Na escuridão da noite.

Eu sempre acordo com a claridade do sol em minha porta-balcão, isso me faz sentir alegria de acordar todos os dias para o meu trabalho.

Minha esposa sempre acorda um pouco mais cedo, mas o barulho me desperta e eu acabo dando-lhe bom dia, e a vejo se preparando para o trabalho.

Abri os olhos, e a escuridão não me permitia ver uma palmo a frente do nariz. Pelo barulho, percebi que Aline já estava acordada.

--- amor. Acenda a luz. - disse, já colocando os pés para fora da cama.

Escutei um riso sarcástico.

--- a luz já esta acessa, deixa de ser preguiçoso e vai comprar o pão.

Levantei-me na escuridão, tropecei na garrafa de água que deixo ao lado da cama e bati com a cabeça fortemente na parede.

Aline Perini, correu ao meu encontro.

--- o que aconteceu?

--- eu pedi para você acender a luz.

--- claiton, a luz esta acessa. - retrucou ela sem o menor vacilo.

Meu Deus, eu tinha perdido a visão durante o sono.

Esfreguei os olhos várias vezes, ela estava ao meu lado, segurando em minha mão.

--- o que está acontecendo? - perguntou, ajudando-me a levantar.

Eu não sabia como falar, mas ela precisava saber o que estava acontecendo.

--- amor... eu estou cego.

Disse secamente.

--- vamos para o Hospital, talvez eu tenha tido um pequeno aneurisma, ou uma lesão vascular.

Com certeza ela olhou em meus olhos, e eu olhava para o nada.

Percebi que ela ficou exageradamente nervosa, mas também trabalha na área da saúde e sabe que nesses momentos manter a calma é o melhor remédio.

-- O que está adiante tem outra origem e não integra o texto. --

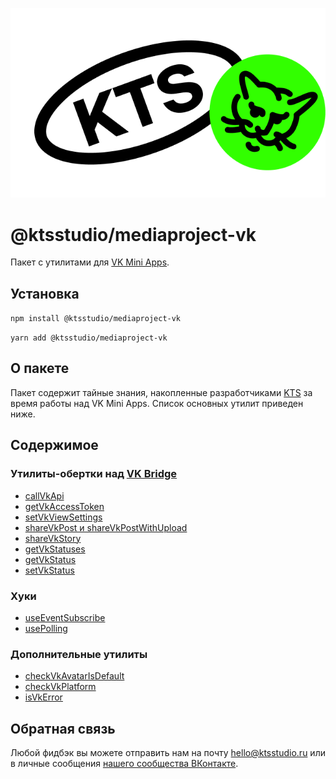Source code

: ![kts](./logo.png)

# @ktsstudio/mediaproject-vk

Пакет с утилитами для [VK Mini Apps](https://dev.vk.com/mini-apps/overview).

## Установка

`npm install @ktsstudio/mediaproject-vk`

`yarn add @ktsstudio/mediaproject-vk`

## О пакете

Пакет содержит тайные знания, накопленные разработчиками [KTS](https://kts.studio/) за время работы над VK Mini Apps.
Список основных утилит приведен ниже.

## Содержимое

### Утилиты-обертки над [VK Bridge](https://github.com/VKCOM/vk-bridge)

- [callVkApi](./src/callVkApi.ts)
- [getVkAccessToken](./src/getVkAccessToken.ts)
- [setVkViewSettings](./src/setVkViewSettings.ts)
- [shareVkPost и shareVkPostWithUpload](./src/shareVkPost.ts)
- [shareVkStory](./src/shareVkStory.ts)
- [getVkStatuses](./src/getVkStatuses.ts)
- [getVkStatus](./src/getVkStatus.ts)
- [setVkStatus](./src/setVkStatus.ts)

### Хуки

- [useEventSubscribe](./src/hooks/useEventSubscribe.ts)
- [usePolling](./src/hooks/usePolling.ts)

### Дополнительные утилиты

- [checkVkAvatarIsDefault](./src/checkVkAvatarIsDefault.ts)
- [checkVkPlatform](./src/checkVkPlatform.ts)
- [isVkError](./src/isVkError.ts)

## Обратная связь

Любой фидбэк вы можете отправить нам на почту [hello@ktsstudio.ru](mailto:hello@ktsstudio.ru) или в личные сообщения [нашего сообщества ВКонтакте](https://vk.com/kts.specials).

--- venha, eu te ajudo a se vestir, e vamos para o hospital, deve ser uma perda de visão temporária. Stress talvez.

Eu sabia que algo terrível estava acontecendo, mas aceitei a oferta de ajuda por dois motivos.

Primeiro, eu não enxergava nada.

Segundo, era dia do meu plantão e eu tinha que me apresentar a maternidade antes das oito.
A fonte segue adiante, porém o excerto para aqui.